Tester was considered one of about a dozen Senate Democrats that opponents of the deal had hoped to convince to buck President Obama and vote against the agreement. 

He was also the first target of Veterans Against the Deal, a group of Iraq War veterans who were seeking to pressure on-the-fence lawmakers. 

Tester's office sought to stress the deliberation behind the senator's decision, releasing a detailed timeline of meetings and conversations the senator had with top administration officials and both opponents and supporters of the deal. 

According to the timeline, that included two meetings with the American Israel Public Affairs Committee (AIPAC), an influential group that opposes the deal. 
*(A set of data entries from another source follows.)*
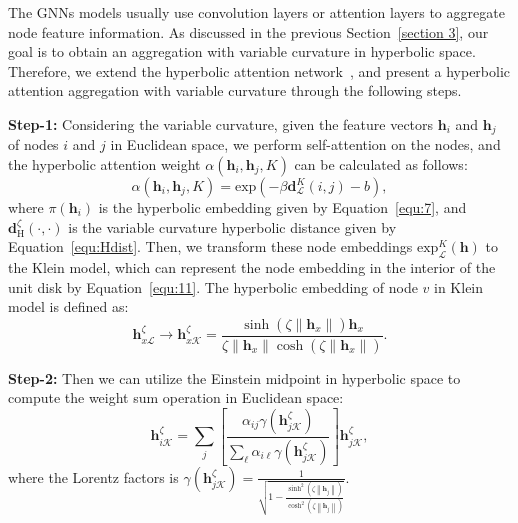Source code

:The GNNs models usually use convolution layers or attention layers to aggregate node feature information. 
As discussed in the previous Section~\ref{section 3}, our goal is to obtain an aggregation with variable curvature in hyperbolic space. 
Therefore, we extend the hyperbolic attention network~\cite{HAtt}, and present a hyperbolic attention aggregation with variable curvature through the following steps.

\textbf{Step-1: }
Considering the variable curvature, given the feature vectors $\mathbf{h}_i$ and $\mathbf{h}_j$ of nodes $i$ and $j$ in Euclidean space, we perform self-attention on the nodes, and the hyperbolic attention weight $\alpha\left(\mathbf{h}_{i}, \mathbf{h}_{j}, K \right)$ can be calculated as follows:
\begin{equation}
    \alpha\left(\mathbf{h}_{i}, \mathbf{h}_{j}, K \right)=\mathrm{exp}\left(-\beta \mathbf{d}^{K}_{\mathcal{L}}(i,j)-b\right),
\end{equation}
where $\pi(\mathbf{h}_{i})$ is the hyperbolic embedding given by Equation~\eqref{equ:7}, and $\mathbf{d}^{\zeta}_{\mathrm{H}}(\cdot,\cdot)$ is the variable curvature hyperbolic distance given by Equation~\eqref{equ:Hdist}. 
Then, we transform these node embeddings $\mathrm{exp}^{K}_{\mathcal{L}}(\mathbf{h})$ to the Klein model, which can represent the node embedding in the interior of the unit disk by Equation~\eqref{equ:11}. 
The hyperbolic embedding of node $v$  in Klein model is defined as:
\begin{equation}
    \mathbf{h}^{\zeta}_{x \mathcal{L}} \rightarrow \mathbf{h}_{x \mathcal{K}}^{\zeta} = \frac{\sinh(\zeta \left\|\mathbf{h}_x\right\|) \mathbf{h}_x}{\zeta \left\|\mathbf{h}_x\right\| \cosh(\zeta \left\|\mathbf{h}_x\right\|)}. 
\end{equation}

\textbf{Step-2:} Then we can utilize the Einstein midpoint in hyperbolic space to compute the weight sum operation in Euclidean space: 
\begin{equation}
    \mathbf{h}_{i \mathcal{K}}^{\zeta} = \sum_{j}\left[\frac{\alpha_{i j} \gamma\left(\mathbf{h}_{j \mathcal{K}}^{\zeta}\right)}{\sum_{\ell} \alpha_{i \ell} \gamma\left(\mathbf{h}_{j \mathcal{K}}^{\zeta}\right)}\right] \mathbf{h}_{j \mathcal{K}}^{\zeta},
\end{equation}
where the Lorentz factors is $\gamma(\mathbf{h}_{j \mathcal{K}}^{\zeta})=\frac{1}{\sqrt{1-  \frac{\sinh^2(\zeta  \left\|\mathbf{h}_j\right\|)}{\cosh^2(\zeta \left\|\mathbf{h}_j\right\|)}    } }$. 

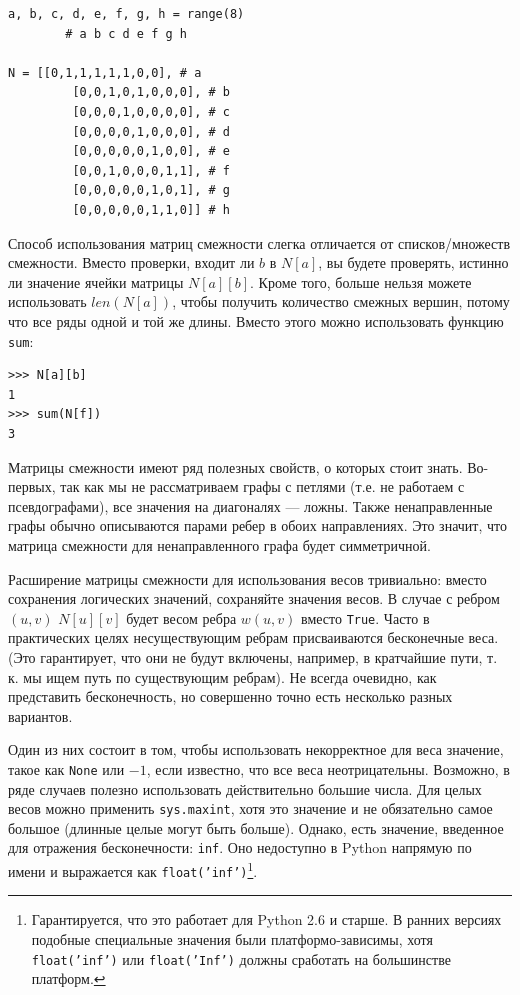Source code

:\begin{lstlisting}[caption={Матрица смежности, реализованная с помощью вложенных списков},label={lst:adjacency}]
a, b, c, d, e, f, g, h = range(8)
	    # a b c d e f g h

N = [[0,1,1,1,1,1,0,0], # a
		 [0,0,1,0,1,0,0,0], # b
		 [0,0,0,1,0,0,0,0], # c
		 [0,0,0,0,1,0,0,0], # d
		 [0,0,0,0,0,1,0,0], # e
		 [0,0,1,0,0,0,1,1], # f
		 [0,0,0,0,0,1,0,1], # g
		 [0,0,0,0,0,1,1,0]] # h
\end{lstlisting}

Способ использования матриц смежности слегка отличается от списков/множеств смежности. Вместо проверки, входит ли $b$ в $N[a]$, вы будете проверять, истинно ли значение ячейки матрицы $N[a][b]$. Кроме того, больше нельзя можете использовать $len(N[a])$, чтобы получить количество смежных вершин, потому что все ряды одной и той же длины. Вместо этого можно использовать функцию \texttt{sum}:
\begin{lstlisting}
>>> N[a][b]
1
>>> sum(N[f])
3
\end{lstlisting}

Матрицы смежности имеют ряд полезных свойств, о которых стоит знать. Во-первых, так как мы не рассматриваем графы с петлями (т.е. не работаем с псевдографами), все значения на диагоналях — ложны. Также ненаправленные графы обычно описываются парами ребер в обоих направлениях. Это значит, что матрица смежности для ненаправленного графа будет симметричной.

Расширение матрицы смежности для использования весов тривиально: вместо сохранения логических значений, сохраняйте значения весов. В случае с ребром $(u, v)$ $N[u][v]$ будет весом ребра $w(u,v)$ вместо \texttt{True}. Часто в практических целях несуществующим ребрам присваиваются бесконечные веса. (Это гарантирует, что они не будут включены, например, в кратчайшие пути, т. к. мы ищем путь по существующим ребрам). Не всегда очевидно, как представить бесконечность, но совершенно точно есть несколько разных вариантов.

Один из них состоит в том, чтобы использовать некорректное для веса значение, такое как \texttt{None} или $-1$, если известно, что все веса неотрицательны. Возможно, в ряде случаев полезно использовать действительно большие числа. Для целых весов можно применить \texttt{sys.maxint}, хотя это значение и не обязательно самое большое (длинные целые могут быть больше). Однако, есть значение, введенное для отражения бесконечности: \texttt{inf}. Оно недоступно в Python напрямую по имени и выражается как \texttt{float('inf')}\footnote{Гарантируется, что это работает для Python 2.6 и старше. В ранних версиях подобные специальные значения были платформо-зависимы, хотя \texttt{float('inf')} или \texttt{float('Inf')} должны сработать на большинстве платформ.}.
His office also released quotes from a handful of officials supporting the deal, including a spokesperson for Pope Francis, a former U.S. ambassador to Israel and a rabbi in Montana. 

Tester's announcement, which comes after Congress left Washington for a five-week recess, makes him the 20th Senate Democrat to publicly announce their support for the deal.

Sen. Al Franken (D-Minn.) also announced his support for the deal Thursday. 

But President Obama will need 34 senators to back the deal and prevent a potential override of a presidential veto if he wants the agreement to survive Congress. 

So far, Sen. Charles Schumer (D-N.Y.) is the only Democratic senator to say that he will oppose the deal.